### WORK REQUIRED
Write out each line of the records that has "nbsp" in it.
(RECORDS Opens)
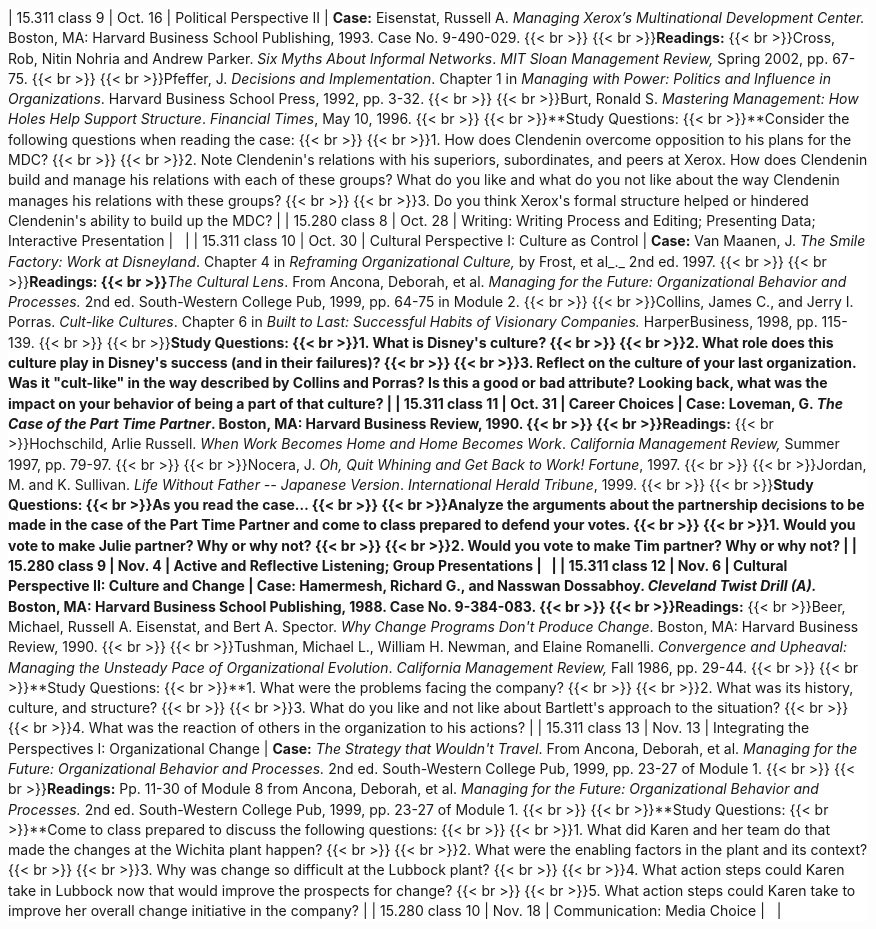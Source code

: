| 15.311 class 9 | Oct. 16 | Political Perspective II | **Case:** Eisenstat, Russell A. _Managing Xerox’s Multinational Development Center._ Boston, MA: Harvard Business School Publishing, 1993. Case No. 9-490-029.  {{< br >}}  {{< br >}}**Readings:**  {{< br >}}Cross, Rob, Nitin Nohria and Andrew Parker. _Six Myths About Informal Networks_. _MIT Sloan Management Review,_ Spring 2002, pp. 67-75.  {{< br >}}  {{< br >}}Pfeffer, J. _Decisions and Implementation_. Chapter 1 in _Managing with Power: Politics and Influence in Organizations_. Harvard Business School Press, 1992, pp. 3-32.  {{< br >}}  {{< br >}}Burt, Ronald S. _Mastering Management: How Holes Help Support Structure_. _Financial Times_, May 10, 1996.  {{< br >}}  {{< br >}}**Study Questions:  {{< br >}}**Consider the following questions when reading the case:  {{< br >}}  {{< br >}}1\. How does Clendenin overcome opposition to his plans for the MDC?  {{< br >}}  {{< br >}}2\. Note Clendenin's relations with his superiors, subordinates, and peers at Xerox. How does Clendenin build and manage his relations with each of these groups? What do you like and what do you not like about the way Clendenin manages his relations with these groups?  {{< br >}}  {{< br >}}3\. Do you think Xerox's formal structure helped or hindered Clendenin's ability to build up the MDC? |
| 15.280 class 8 | Oct. 28 | Writing: Writing Process and Editing; Presenting Data; Interactive Presentation | &nbsp; |
| 15.311 class 10 | Oct. 30 | Cultural Perspective I: Culture as Control | **Case:** Van Maanen, J. _The Smile Factory: Work at Disneyland_. Chapter 4 in _Reframing Organizational Culture,_ by Frost, et al_._ 2nd ed. 1997.  {{< br >}}  {{< br >}}**Readings:  {{< br >}}**_The Cultural Lens_. From Ancona, Deborah, et al. _Managing for the Future: Organizational Behavior and Processes._ 2nd ed. South-Western College Pub, 1999, pp. 64-75 in Module 2.  {{< br >}}  {{< br >}}Collins, James C., and Jerry I. Porras. _Cult-like Cultures_. Chapter 6 in _Built to Last: Successful Habits of Visionary Companies._ HarperBusiness, 1998, pp. 115-139.  {{< br >}}  {{< br >}}**Study Questions:  {{< br >}}**1\. What is Disney's culture?  {{< br >}}  {{< br >}}2\. What role does this culture play in Disney's success (and in their failures)?  {{< br >}}  {{< br >}}3\. Reflect on the culture of your last organization. Was it "cult-like" in the way described by Collins and Porras? Is this a good or bad attribute? Looking back, what was the impact on your behavior of being a part of that culture? |
| 15.311 class 11 | Oct. 31 | Career Choices | **Case:** Loveman, G. _The Case of the Part Time Partner_. Boston, MA: Harvard Business Review, 1990.  {{< br >}}**  {{< br >}}Readings:**  {{< br >}}Hochschild, Arlie Russell. _When Work Becomes Home and Home Becomes Work_. _California Management Review,_ Summer 1997, pp. 79-97.  {{< br >}}  {{< br >}}Nocera, J. _Oh, Quit Whining and Get Back to Work!_ _Fortune_, 1997.  {{< br >}}  {{< br >}}Jordan, M. and K. Sullivan. _Life Without Father -- Japanese Version_. _International Herald Tribune_, 1999.  {{< br >}}  {{< br >}}**Study Questions:  {{< br >}}**As you read the case…  {{< br >}}  {{< br >}}Analyze the arguments about the partnership decisions to be made in the case of the Part Time Partner and come to class prepared to defend your votes.  {{< br >}}  {{< br >}}1\. Would you vote to make Julie partner? Why or why not?  {{< br >}}  {{< br >}}2\. Would you vote to make Tim partner? Why or why not? |
| 15.280 class 9 | Nov. 4 | Active and Reflective Listening; Group Presentations | &nbsp; |
| 15.311 class 12 | Nov. 6 | Cultural Perspective II: Culture and Change | **Case:** Hamermesh, Richard G., and Nasswan Dossabhoy. _Cleveland Twist Drill (A)._ Boston, MA: Harvard Business School Publishing, 1988. Case No. 9-384-083.  {{< br >}}**  {{< br >}}Readings:**  {{< br >}}Beer, Michael, Russell A. Eisenstat, and Bert A. Spector. _Why Change Programs Don't Produce Change_. Boston, MA: Harvard Business Review, 1990.  {{< br >}}  {{< br >}}Tushman, Michael L., William H. Newman, and Elaine Romanelli. _Convergence and Upheaval: Managing the Unsteady Pace of Organizational Evolution_. _California Management Review,_ Fall 1986, pp. 29-44.  {{< br >}}  {{< br >}}**Study Questions:  {{< br >}}**1\. What were the problems facing the company?  {{< br >}}  {{< br >}}2\. What was its history, culture, and structure?  {{< br >}}  {{< br >}}3\. What do you like and not like about Bartlett's approach to the situation?  {{< br >}}  {{< br >}}4\. What was the reaction of others in the organization to his actions? |
| 15.311 class 13 | Nov. 13 | Integrating the Perspectives I: Organizational Change | **Case:** _The Strategy that Wouldn't Travel_. From Ancona, Deborah, et al. _Managing for the Future: Organizational Behavior and Processes._ 2nd ed. South-Western College Pub, 1999, pp. 23-27 of Module 1.  {{< br >}}  {{< br >}}**Readings:** Pp. 11-30 of Module 8 from Ancona, Deborah, et al. _Managing for the Future: Organizational Behavior and Processes._ 2nd ed. South-Western College Pub, 1999, pp. 23-27 of Module 1.  {{< br >}}  {{< br >}}**Study Questions:  {{< br >}}**Come to class prepared to discuss the following questions:  {{< br >}}  {{< br >}}1\. What did Karen and her team do that made the changes at the Wichita plant happen?  {{< br >}}  {{< br >}}2\. What were the enabling factors in the plant and its context?  {{< br >}}  {{< br >}}3\. Why was change so difficult at the Lubbock plant?  {{< br >}}  {{< br >}}4\. What action steps could Karen take in Lubbock now that would improve the prospects for change?  {{< br >}}  {{< br >}}5\. What action steps could Karen take to improve her overall change initiative in the company? |
| 15.280 class 10 | Nov. 18 | Communication: Media Choice | &nbsp; |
(RECORDS Closes)
### EXERCISE SOLUTION
| 15.280 class 8 | Oct. 28 | Writing: Writing Process and Editing; Presenting Data; Interactive Presentation | &nbsp; |
| 15.280 class 9 | Nov. 4 | Active and Reflective Listening; Group Presentations | &nbsp; |
| 15.280 class 10 | Nov. 18 | Communication: Media Choice | &nbsp; |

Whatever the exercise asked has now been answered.